### GOAL OF THE EXERCISE
Take the listing below and print exactly the lines starting at the line containing "### Manual Testing Checklist" and ending at the line containing "of the app)", both ends included, and no others.
━━━ DATA FOR THIS EXERCISE
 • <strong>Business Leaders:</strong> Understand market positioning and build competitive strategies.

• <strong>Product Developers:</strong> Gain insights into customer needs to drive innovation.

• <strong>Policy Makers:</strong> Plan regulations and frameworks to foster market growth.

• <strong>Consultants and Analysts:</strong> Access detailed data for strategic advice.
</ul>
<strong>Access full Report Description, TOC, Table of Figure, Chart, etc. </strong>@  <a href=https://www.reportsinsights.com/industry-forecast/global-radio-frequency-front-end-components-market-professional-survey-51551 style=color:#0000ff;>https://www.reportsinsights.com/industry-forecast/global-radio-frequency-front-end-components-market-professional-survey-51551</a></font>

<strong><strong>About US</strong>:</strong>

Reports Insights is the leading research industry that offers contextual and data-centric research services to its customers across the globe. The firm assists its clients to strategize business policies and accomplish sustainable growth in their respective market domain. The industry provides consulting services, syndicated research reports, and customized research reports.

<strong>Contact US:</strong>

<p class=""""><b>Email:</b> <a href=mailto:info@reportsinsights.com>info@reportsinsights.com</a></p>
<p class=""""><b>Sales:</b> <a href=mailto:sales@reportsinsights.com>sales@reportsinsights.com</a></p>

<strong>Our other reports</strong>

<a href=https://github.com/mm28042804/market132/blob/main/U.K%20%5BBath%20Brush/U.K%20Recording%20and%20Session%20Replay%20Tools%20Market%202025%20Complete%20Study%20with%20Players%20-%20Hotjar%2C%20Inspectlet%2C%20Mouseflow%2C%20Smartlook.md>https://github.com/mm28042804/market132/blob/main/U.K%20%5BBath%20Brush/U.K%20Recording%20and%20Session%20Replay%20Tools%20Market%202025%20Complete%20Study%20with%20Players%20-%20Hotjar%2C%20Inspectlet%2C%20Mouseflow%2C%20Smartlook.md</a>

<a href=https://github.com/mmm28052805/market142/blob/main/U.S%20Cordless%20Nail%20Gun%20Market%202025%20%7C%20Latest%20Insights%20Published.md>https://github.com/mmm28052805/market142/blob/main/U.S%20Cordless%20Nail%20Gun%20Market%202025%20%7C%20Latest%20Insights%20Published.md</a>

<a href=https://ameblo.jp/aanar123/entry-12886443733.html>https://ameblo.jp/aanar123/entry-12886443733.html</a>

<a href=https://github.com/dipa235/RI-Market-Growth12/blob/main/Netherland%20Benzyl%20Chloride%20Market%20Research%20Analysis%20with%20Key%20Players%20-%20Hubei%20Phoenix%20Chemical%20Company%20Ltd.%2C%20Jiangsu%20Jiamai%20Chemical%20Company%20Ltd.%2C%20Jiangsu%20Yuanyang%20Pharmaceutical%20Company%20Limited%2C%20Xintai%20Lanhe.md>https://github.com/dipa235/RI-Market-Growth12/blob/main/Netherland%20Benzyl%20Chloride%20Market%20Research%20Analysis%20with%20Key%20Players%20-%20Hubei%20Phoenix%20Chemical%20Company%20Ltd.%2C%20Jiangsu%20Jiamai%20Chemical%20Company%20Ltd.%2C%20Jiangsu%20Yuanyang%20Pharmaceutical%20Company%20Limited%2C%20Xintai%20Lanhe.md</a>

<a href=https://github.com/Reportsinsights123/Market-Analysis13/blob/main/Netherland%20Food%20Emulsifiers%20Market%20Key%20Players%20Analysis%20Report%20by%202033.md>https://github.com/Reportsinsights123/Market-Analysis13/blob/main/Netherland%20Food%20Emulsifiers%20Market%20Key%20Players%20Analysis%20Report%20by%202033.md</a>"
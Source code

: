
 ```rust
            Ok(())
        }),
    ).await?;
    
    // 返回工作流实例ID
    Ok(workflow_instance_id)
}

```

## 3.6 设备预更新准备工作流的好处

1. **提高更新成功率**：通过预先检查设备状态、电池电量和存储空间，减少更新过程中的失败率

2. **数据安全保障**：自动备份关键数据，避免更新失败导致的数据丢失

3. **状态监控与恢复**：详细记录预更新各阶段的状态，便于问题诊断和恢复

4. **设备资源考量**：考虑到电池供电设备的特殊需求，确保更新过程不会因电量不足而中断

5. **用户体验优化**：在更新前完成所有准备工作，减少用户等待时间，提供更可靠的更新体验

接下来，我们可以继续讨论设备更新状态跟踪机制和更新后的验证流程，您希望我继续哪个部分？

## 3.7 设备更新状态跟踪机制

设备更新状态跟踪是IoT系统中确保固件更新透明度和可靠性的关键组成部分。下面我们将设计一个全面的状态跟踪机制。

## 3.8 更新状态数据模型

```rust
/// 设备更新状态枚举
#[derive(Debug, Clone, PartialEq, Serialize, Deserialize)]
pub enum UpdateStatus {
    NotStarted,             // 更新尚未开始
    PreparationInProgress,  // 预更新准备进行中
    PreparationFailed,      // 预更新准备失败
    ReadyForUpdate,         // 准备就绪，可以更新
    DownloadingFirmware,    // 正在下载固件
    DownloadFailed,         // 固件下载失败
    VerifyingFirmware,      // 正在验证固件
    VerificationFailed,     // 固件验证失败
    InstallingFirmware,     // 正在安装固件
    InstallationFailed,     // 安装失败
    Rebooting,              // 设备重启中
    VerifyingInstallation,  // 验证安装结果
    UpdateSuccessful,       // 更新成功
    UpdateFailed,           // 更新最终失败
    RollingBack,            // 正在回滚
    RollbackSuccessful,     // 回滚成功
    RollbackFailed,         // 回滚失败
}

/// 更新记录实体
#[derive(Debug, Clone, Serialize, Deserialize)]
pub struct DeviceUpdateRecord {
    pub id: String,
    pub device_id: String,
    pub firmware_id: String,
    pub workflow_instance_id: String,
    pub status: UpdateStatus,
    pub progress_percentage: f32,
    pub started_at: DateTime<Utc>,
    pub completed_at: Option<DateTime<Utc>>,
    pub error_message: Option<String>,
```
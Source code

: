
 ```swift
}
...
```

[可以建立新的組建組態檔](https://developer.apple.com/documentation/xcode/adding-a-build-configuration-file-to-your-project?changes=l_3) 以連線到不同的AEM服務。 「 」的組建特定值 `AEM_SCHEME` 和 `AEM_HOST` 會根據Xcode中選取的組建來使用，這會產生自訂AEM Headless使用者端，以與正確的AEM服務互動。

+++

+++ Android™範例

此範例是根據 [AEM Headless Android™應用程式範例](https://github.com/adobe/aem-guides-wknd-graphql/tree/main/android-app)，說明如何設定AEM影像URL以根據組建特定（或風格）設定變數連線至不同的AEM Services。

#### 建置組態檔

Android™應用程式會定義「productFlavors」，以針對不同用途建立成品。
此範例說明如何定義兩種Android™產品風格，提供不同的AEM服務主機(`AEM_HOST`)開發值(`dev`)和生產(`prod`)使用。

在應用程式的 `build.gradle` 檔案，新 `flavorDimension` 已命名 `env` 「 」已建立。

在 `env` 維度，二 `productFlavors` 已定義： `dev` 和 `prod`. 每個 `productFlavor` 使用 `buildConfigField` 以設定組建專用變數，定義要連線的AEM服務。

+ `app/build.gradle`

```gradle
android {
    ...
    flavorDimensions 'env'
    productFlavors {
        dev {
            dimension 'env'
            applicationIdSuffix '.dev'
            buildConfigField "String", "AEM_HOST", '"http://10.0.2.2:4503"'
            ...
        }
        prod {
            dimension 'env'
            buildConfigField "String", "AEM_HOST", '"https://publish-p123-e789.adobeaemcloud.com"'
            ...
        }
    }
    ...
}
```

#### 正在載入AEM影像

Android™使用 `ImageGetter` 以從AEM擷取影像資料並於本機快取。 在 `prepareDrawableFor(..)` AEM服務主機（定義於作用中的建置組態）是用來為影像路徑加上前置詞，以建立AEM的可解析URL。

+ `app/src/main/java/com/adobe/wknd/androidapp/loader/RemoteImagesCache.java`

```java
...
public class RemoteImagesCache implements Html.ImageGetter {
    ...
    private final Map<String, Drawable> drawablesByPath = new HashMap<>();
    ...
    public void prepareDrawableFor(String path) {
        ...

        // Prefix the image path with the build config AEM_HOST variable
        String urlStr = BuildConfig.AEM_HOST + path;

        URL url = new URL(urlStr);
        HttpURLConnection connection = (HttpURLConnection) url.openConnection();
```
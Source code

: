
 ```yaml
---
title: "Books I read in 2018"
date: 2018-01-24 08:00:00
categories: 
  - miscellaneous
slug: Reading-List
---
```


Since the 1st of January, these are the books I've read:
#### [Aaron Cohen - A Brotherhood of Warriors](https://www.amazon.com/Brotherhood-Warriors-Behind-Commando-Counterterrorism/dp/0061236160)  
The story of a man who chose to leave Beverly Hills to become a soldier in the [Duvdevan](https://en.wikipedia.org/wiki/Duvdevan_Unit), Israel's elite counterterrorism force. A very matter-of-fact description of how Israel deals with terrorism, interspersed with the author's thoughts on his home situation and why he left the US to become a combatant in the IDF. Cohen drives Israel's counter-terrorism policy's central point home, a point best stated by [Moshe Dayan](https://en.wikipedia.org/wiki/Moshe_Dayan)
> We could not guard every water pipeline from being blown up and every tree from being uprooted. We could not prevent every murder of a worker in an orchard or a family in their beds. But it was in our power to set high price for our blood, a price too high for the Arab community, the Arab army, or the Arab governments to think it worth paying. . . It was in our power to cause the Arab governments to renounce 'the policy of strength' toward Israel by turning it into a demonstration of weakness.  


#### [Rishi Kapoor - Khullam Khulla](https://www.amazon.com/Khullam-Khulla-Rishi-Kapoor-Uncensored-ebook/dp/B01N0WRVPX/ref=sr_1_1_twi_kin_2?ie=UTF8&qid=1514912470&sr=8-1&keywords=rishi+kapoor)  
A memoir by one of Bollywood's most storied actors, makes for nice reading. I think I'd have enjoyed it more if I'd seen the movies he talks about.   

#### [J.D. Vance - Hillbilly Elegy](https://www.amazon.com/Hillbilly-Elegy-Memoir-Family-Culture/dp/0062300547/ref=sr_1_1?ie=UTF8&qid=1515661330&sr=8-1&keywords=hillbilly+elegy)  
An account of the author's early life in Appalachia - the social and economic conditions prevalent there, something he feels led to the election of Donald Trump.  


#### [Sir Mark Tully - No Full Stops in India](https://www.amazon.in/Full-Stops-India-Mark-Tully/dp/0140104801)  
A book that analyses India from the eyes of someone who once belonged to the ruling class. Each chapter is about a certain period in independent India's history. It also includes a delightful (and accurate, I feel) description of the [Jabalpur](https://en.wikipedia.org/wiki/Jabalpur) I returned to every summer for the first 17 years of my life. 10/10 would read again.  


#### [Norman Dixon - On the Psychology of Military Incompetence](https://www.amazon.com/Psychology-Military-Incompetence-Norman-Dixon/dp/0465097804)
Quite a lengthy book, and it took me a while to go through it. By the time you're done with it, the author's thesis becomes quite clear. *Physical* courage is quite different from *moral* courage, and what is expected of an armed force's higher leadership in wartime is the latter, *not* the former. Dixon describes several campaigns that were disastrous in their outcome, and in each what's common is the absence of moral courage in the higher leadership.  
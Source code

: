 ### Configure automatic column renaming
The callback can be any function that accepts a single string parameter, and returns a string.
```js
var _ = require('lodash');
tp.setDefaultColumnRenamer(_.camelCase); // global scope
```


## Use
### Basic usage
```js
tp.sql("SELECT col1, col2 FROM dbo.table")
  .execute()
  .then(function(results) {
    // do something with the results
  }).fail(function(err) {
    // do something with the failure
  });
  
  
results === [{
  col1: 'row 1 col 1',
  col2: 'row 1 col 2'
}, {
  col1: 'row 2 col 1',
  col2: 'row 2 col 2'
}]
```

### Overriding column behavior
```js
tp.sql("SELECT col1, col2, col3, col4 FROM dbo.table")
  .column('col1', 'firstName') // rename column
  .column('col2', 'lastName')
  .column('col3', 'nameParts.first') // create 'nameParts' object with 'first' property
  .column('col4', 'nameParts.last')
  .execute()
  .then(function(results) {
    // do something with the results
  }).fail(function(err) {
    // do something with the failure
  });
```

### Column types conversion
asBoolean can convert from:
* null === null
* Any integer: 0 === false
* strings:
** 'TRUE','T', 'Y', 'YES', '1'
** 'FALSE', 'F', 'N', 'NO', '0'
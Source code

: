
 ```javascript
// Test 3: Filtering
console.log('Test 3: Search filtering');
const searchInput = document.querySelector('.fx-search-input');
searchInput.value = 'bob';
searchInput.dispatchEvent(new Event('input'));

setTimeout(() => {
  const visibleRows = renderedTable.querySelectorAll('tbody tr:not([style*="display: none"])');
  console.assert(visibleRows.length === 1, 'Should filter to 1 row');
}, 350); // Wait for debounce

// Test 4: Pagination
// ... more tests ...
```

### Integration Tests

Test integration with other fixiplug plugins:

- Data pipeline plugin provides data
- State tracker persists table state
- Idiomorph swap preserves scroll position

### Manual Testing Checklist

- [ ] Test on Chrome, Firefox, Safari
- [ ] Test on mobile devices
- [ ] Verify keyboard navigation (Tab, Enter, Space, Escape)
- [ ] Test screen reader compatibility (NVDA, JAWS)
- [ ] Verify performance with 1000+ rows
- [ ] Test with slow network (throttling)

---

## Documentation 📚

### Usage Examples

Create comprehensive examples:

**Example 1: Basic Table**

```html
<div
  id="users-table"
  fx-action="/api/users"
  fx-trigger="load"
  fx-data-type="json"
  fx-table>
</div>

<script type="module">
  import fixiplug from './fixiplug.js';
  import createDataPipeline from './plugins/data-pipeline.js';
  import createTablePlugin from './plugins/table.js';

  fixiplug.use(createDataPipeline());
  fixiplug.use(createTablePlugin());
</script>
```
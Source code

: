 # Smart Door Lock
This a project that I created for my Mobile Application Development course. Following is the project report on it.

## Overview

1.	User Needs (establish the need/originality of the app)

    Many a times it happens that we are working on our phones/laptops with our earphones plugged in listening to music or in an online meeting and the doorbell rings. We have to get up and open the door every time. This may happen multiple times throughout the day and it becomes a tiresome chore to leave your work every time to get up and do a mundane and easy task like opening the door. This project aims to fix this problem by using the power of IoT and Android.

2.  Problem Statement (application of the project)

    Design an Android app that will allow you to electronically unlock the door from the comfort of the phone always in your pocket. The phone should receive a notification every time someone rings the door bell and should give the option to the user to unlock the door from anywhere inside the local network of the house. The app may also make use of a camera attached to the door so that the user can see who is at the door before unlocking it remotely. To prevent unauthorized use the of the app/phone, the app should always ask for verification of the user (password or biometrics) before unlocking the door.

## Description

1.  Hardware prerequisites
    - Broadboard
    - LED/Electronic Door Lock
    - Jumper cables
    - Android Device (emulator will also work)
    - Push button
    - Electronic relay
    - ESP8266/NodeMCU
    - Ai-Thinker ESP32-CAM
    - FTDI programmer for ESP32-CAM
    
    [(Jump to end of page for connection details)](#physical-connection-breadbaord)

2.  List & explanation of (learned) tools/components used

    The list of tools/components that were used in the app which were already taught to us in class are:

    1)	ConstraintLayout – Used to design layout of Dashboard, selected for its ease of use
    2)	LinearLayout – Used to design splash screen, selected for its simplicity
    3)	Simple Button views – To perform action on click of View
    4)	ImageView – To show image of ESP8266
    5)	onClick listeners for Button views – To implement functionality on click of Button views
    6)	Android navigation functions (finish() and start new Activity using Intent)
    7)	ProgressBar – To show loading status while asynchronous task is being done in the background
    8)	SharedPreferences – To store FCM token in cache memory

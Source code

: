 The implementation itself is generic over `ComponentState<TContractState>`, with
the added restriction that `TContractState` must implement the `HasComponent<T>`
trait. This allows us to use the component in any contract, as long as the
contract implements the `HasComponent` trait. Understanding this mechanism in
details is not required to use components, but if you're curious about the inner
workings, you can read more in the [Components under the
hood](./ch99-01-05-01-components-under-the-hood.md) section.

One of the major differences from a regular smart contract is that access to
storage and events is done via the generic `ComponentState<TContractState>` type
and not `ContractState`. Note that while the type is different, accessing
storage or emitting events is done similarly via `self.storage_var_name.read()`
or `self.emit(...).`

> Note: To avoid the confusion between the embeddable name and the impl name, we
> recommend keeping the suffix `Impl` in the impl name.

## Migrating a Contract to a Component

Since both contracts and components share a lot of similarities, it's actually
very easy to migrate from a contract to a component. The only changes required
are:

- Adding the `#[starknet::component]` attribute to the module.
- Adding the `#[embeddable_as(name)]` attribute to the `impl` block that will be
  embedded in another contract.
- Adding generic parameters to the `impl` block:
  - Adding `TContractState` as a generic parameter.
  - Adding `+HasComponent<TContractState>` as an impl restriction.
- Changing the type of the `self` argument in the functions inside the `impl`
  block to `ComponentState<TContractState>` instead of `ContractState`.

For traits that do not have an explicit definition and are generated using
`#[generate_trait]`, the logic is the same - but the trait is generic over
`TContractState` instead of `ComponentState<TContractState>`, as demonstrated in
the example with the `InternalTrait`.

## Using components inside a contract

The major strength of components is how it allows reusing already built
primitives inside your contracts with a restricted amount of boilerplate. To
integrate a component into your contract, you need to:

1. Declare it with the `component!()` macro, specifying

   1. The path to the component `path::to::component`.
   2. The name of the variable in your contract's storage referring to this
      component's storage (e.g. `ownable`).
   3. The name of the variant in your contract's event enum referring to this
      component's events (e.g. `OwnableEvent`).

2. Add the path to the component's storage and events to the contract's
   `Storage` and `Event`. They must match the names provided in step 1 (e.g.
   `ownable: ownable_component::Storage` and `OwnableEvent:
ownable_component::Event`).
━━━━━━
### EXERCISE RESULT
### Manual Testing Checklist

- [ ] Test on Chrome, Firefox, Safari
- [ ] Test on mobile devices
- [ ] Verify keyboard navigation (Tab, Enter, Space, Escape)
- [ ] Test screen reader compatibility (NVDA, JAWS)
- [ ] Verify performance with 1000+ rows
- [ ] Test with slow network (throttling)

---

## Documentation 📚

### Usage Examples

Create comprehensive examples:

**Example 1: Basic Table**

```html
<div
  id="users-table"
  fx-action="/api/users"
  fx-trigger="load"
  fx-data-type="json"
  fx-table>
</div>

<script type="module">
  import fixiplug from './fixiplug.js';
  import createDataPipeline from './plugins/data-pipeline.js';
  import createTablePlugin from './plugins/table.js';

  fixiplug.use(createDataPipeline());
  fixiplug.use(createTablePlugin());
</script>
```
Source code

: # Smart Door Lock
This a project that I created for my Mobile Application Development course. Following is the project report on it.

## Overview

1.	User Needs (establish the need/originality of the app)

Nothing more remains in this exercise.